Carp Aquaculture As Ecological Revolution1
Published online by Cambridge University Press: 11 May 2023
As the Middle Ages drew to a close, however, a rising share of Europeans were eating fish from systems other than their natural local waters. By 1500 around Paris, for instance, elite menus featured carp and headless codfish, while lesser folk made do with herring and haddock. Beside the Mediterranean, Valencia was receiving millions of Atlantic sardines and hake, while Romans could get herring from the North Sea, Norwegian cod, and tuna from Sicily. Both cultured carp and fishes from Europe’s economic frontiers changed Europeans’ relations with aquatic nature.

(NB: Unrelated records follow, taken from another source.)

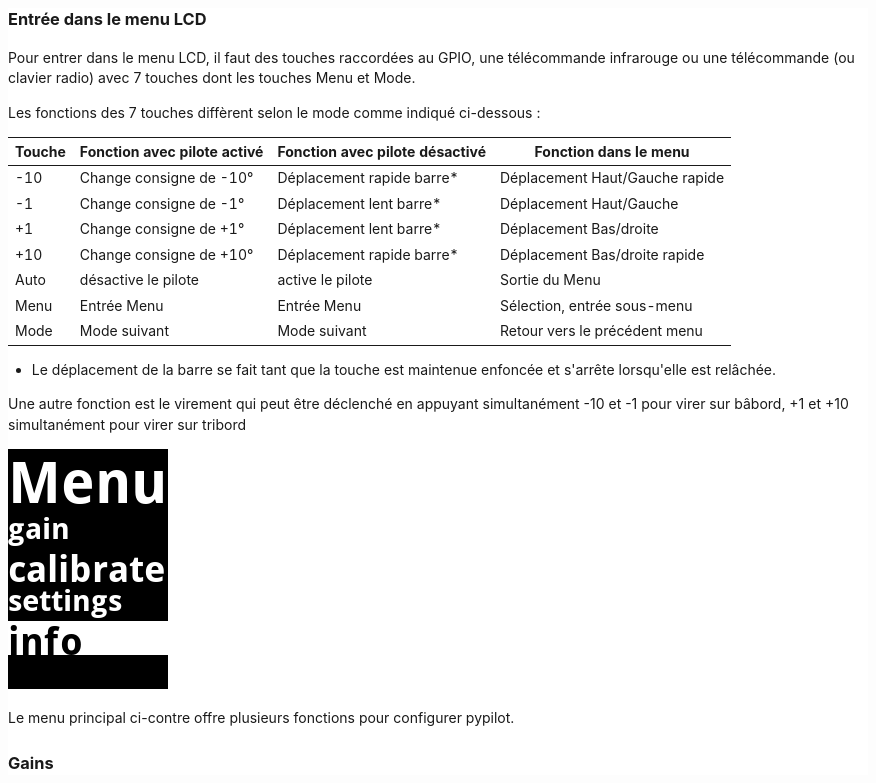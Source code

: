### Entrée dans le menu LCD

Pour entrer dans le menu LCD, il faut des touches raccordées au GPIO, une télécommande infrarouge ou une télécommande (ou clavier radio) avec 7 touches dont les touches Menu et Mode.

Les fonctions des 7 touches diffèrent selon le mode comme indiqué ci-dessous :

| Touche | Fonction avec pilote activé     | Fonction avec pilote désactivé    | Fonction dans le menu  |
| --- | --- | ---- | ---- |
| -10 | Change consigne de -10° | Déplacement rapide barre* | Déplacement Haut/Gauche rapide |
|  -1 | Change consigne de -1°  | Déplacement lent  barre* | Déplacement Haut/Gauche      |
|  +1 | Change consigne de +1°  | Déplacement lent barre* | Déplacement Bas/droite   |
| +10 | Change consigne de +10° | Déplacement rapide barre* | Déplacement Bas/droite rapide |
| Auto | désactive le pilote | active le pilote | Sortie du Menu |
| Menu | Entrée Menu | Entrée Menu | Sélection, entrée sous-menu |
| Mode | Mode suivant | Mode suivant | Retour vers le précédent menu |

* Le déplacement de la barre se fait tant que la touche est maintenue enfoncée et s'arrête lorsqu'elle est relâchée.

Une autre fonction est le virement qui peut être déclenché en appuyant simultanément -10 et -1 pour virer sur bâbord, +1 et +10 simultanément pour virer sur tribord

![pypilot main menu](img/pypilot_lcd_menu_main.png)

Le menu principal ci-contre offre plusieurs fonctions pour configurer pypilot.

### Gains
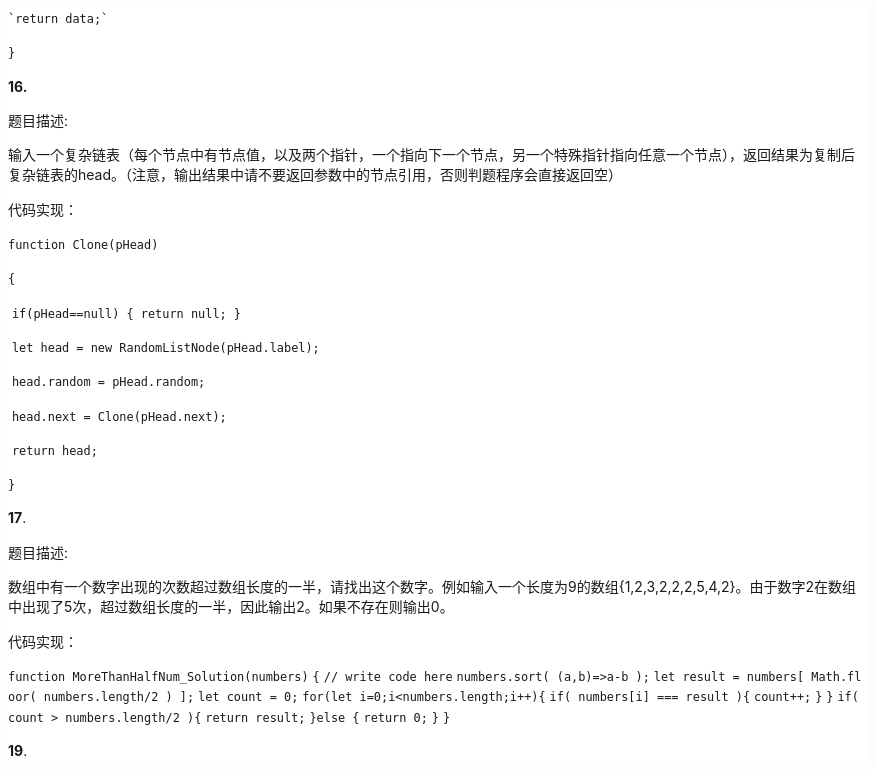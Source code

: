     `return data;`

`}`

**16.**

题目描述:

输入一个复杂链表（每个节点中有节点值，以及两个指针，一个指向下一个节点，另一个特殊指针指向任意一个节点），返回结果为复制后复杂链表的head。（注意，输出结果中请不要返回参数中的节点引用，否则判题程序会直接返回空）

代码实现：

`function Clone(pHead)`

`{`



​    `if(pHead==null) { return null; }`



​    `let head = new RandomListNode(pHead.label);`

​    `head.random = pHead.random;`

​    `head.next = Clone(pHead.next);`

​    `return head;`

`}`

**17**.

题目描述:

数组中有一个数字出现的次数超过数组长度的一半，请找出这个数字。例如输入一个长度为9的数组{1,2,3,2,2,2,5,4,2}。由于数字2在数组中出现了5次，超过数组长度的一半，因此输出2。如果不存在则输出0。

代码实现：

`function MoreThanHalfNum_Solution(numbers)`
`{`
    `// write code here`
    `numbers.sort( (a,b)=>a-b );`
    `let result = numbers[ Math.floor( numbers.length/2 ) ];`
    `let count = 0;`
    `for(let i=0;i<numbers.length;i++){`
        `if( numbers[i] === result ){`
            `count++;`
        `}`
    `}`
    `if( count > numbers.length/2 ){`
        `return result;`
    `}else {`
        `return 0;`
    `}`
`}`

**19**.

Carp aquaculture colonized nature, creating artificial habitats to rear an organism alien to western Europe. Late fifteenth- and early sixteenth-century financial records and instructional manuals from east-central Europe detail an original and distinctive European mode for farming fish. Those practices provide a benchmark to identify and trace their creation in twelfth- to thirteenth-century France – where the carp was a late invader – and subsequent spread eastwards of the innovation. Human-controlled aquaculture created thousands of local ecological revolutions across interior Europe, providing inland elites with a steady source of live fresh fish, serving as a vehicle of elite power over subjected nature and people, and replacing indigenous ecosystems with private anthropogenic habitats tailored for domesticated, soon also feral, invaders. For contemporary writers fish had become objects of human agency.